Residential exposure to green space and early childhood neurodevelopment
Residential exposure to green space is positively associated with the neurodevelopment of young children
Research provides evidence of a positive association between exposure to high levels of residential surrounding green spaces and better cognitive development in primary school children. To determine if surrounding greenness might have a similar impact on younger children, this research examined the association of residential surrounding greenness with early childhood neurodevelopment.
Over 1000 mother-child pairs participated in this research. The mothers were recruited while still pregnant, and their children were followed until the age of two. Estimates of residential exposure to green space were based on the average normalized diﬀerence vegetation index (NDVI) within a 300-meter buﬀer area surrounding residential address at birth. The NDVI reflects satellite-based measures of surrounding greenness.

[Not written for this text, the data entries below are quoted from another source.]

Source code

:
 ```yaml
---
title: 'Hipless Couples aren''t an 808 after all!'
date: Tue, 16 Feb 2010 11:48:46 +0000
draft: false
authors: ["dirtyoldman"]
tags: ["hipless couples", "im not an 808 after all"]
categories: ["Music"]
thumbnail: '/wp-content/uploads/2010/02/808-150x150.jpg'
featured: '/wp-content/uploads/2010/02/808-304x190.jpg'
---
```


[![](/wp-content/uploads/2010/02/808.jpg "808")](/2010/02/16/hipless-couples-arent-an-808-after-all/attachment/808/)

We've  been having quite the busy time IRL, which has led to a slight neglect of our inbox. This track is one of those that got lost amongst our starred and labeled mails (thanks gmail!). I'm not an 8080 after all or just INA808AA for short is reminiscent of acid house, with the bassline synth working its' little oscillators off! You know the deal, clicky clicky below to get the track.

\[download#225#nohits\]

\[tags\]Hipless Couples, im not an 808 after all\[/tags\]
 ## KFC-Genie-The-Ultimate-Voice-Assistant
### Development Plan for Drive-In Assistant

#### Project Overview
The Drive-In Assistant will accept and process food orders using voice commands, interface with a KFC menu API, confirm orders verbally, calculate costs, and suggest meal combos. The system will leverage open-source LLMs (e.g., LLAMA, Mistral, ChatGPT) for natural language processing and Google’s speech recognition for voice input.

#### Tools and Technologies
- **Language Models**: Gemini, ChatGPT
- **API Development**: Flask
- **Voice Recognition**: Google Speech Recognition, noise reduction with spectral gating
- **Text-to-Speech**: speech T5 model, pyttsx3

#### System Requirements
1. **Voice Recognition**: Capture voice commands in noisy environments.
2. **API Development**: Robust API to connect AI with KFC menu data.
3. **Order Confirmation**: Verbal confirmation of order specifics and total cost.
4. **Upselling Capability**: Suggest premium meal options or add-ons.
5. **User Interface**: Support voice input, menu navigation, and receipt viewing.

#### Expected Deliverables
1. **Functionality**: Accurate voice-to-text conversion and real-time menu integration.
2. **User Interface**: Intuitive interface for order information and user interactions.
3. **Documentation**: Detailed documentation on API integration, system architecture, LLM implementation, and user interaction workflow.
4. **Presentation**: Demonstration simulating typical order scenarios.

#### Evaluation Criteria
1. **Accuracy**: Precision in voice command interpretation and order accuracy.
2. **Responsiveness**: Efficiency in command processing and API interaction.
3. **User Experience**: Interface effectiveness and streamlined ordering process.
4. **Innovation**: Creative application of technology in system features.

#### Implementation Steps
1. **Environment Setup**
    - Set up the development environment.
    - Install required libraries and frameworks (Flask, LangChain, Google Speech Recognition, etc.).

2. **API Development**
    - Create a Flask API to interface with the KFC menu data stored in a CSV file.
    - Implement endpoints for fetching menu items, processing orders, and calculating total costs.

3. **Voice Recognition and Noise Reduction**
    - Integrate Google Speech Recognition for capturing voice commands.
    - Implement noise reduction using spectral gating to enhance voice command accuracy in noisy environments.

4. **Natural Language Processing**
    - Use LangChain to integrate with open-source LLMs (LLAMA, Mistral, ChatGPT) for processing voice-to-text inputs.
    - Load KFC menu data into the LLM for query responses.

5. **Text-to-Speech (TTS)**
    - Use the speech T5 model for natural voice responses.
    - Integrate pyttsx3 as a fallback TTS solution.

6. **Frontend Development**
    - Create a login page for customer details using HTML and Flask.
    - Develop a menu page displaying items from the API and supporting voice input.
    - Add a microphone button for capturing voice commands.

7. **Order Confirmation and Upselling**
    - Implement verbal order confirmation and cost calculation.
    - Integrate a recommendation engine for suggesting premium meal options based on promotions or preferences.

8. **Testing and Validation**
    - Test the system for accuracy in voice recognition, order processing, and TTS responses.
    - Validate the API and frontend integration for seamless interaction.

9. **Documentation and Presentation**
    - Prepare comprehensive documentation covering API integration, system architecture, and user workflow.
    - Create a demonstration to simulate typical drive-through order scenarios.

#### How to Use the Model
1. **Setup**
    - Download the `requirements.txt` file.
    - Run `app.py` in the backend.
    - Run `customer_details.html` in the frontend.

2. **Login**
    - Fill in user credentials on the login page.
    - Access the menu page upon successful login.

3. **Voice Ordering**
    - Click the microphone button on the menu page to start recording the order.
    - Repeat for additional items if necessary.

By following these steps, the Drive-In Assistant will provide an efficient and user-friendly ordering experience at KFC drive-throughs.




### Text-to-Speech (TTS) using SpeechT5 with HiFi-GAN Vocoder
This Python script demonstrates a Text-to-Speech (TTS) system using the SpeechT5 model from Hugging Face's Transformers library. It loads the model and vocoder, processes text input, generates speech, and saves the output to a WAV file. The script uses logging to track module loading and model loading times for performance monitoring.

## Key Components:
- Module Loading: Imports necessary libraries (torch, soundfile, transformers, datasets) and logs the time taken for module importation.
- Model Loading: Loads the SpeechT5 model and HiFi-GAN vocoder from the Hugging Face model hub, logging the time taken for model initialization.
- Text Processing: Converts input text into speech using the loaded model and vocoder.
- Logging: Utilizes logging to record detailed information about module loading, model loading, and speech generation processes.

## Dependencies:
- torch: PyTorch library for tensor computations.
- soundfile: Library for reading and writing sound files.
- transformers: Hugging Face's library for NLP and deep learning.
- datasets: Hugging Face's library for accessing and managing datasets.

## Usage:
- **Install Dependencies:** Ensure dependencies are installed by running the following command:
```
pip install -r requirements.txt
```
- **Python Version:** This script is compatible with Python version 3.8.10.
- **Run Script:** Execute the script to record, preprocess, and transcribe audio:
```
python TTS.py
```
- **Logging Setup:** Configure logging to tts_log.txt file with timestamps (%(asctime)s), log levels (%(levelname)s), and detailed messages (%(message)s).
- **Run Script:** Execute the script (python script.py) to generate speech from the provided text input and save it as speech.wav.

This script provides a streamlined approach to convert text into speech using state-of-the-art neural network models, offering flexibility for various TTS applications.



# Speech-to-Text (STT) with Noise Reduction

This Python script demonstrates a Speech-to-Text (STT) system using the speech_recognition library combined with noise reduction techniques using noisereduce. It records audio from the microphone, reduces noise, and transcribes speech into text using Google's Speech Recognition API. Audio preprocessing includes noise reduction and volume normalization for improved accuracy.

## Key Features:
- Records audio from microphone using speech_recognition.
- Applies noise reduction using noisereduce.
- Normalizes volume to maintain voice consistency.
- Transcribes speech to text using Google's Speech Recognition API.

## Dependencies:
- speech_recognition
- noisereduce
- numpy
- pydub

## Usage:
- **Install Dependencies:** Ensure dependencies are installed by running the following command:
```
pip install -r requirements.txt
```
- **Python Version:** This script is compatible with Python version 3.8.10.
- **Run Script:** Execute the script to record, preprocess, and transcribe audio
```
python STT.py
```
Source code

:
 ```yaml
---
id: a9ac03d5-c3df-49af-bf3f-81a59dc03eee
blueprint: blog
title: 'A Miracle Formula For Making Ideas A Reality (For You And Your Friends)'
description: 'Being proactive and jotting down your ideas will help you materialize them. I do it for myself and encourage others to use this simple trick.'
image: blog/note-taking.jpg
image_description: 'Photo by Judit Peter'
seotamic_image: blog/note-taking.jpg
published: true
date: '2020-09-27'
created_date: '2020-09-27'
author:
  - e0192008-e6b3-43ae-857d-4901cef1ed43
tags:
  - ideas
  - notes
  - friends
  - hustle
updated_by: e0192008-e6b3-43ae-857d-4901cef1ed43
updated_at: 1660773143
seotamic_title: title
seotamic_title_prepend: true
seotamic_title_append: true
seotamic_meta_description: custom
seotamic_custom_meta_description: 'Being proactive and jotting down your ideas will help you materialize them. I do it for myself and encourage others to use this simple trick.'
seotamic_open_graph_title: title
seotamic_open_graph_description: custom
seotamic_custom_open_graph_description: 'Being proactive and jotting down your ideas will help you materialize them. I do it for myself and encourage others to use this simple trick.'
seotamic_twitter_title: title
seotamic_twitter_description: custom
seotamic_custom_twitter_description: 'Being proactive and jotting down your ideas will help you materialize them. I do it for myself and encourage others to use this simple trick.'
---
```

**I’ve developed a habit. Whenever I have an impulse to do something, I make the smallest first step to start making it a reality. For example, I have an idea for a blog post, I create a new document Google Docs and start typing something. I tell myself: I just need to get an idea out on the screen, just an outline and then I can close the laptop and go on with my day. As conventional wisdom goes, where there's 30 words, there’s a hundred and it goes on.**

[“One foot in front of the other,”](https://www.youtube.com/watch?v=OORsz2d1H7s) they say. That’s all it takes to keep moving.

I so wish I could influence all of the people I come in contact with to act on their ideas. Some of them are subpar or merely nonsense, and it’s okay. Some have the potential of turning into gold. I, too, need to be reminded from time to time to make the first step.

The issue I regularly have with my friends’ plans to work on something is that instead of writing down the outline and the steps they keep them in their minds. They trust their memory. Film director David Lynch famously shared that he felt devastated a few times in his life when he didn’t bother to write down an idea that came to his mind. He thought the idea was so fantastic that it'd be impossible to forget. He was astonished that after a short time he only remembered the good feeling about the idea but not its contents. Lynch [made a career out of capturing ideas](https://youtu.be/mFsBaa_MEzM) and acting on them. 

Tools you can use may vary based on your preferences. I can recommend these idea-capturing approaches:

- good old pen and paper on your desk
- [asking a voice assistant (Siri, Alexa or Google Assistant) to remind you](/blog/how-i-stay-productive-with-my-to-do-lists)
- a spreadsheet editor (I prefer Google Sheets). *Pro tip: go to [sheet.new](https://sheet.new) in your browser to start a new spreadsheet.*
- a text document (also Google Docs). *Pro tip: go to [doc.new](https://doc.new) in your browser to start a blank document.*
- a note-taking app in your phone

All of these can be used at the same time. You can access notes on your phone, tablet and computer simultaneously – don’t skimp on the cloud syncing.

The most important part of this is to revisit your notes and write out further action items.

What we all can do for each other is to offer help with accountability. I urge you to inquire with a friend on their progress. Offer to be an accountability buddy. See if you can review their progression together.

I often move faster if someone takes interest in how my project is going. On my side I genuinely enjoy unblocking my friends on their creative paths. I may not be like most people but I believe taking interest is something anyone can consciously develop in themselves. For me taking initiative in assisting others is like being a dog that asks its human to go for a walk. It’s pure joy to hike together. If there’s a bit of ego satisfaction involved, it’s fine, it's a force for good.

Scores from the Bayley Scales of Infant Development administered to each child at about 24 months were used as a measure of their neurodevelopment. The BSID yields a mental development index (MDI) and a psychomotor development index (PDI).
An analysis of the data showed that exposure to higher levels of residential surrounding green spaces was associated with increased PDI and MDI scores. This association was strongest for children of mothers with lower pre-pregnancy body mass indexes. Reduced levels of traﬃc-related air pollution partially explained the association between exposure to residential surrounding green space and psychomotor development. The reduced air-pollution effect, however, did not apply to children’s mental development. Additionally, the lowest levels of traffic-related air pollution and the highest levels of physical activity were in areas with the highest amounts of surrounding greenness. The positive association between higher levels of residential surrounding green spaces and better cognitive development in young children found in this study are consistent with other studies conducted with adults and older children.
This research adds support to the body of evidence showing a positive association between exposure to residential surrounding green space and improved mental development in children. This study also adds to the literature by showing that this positive association applies to young children in the first two years of life and includes psychomotor development as well as mental development.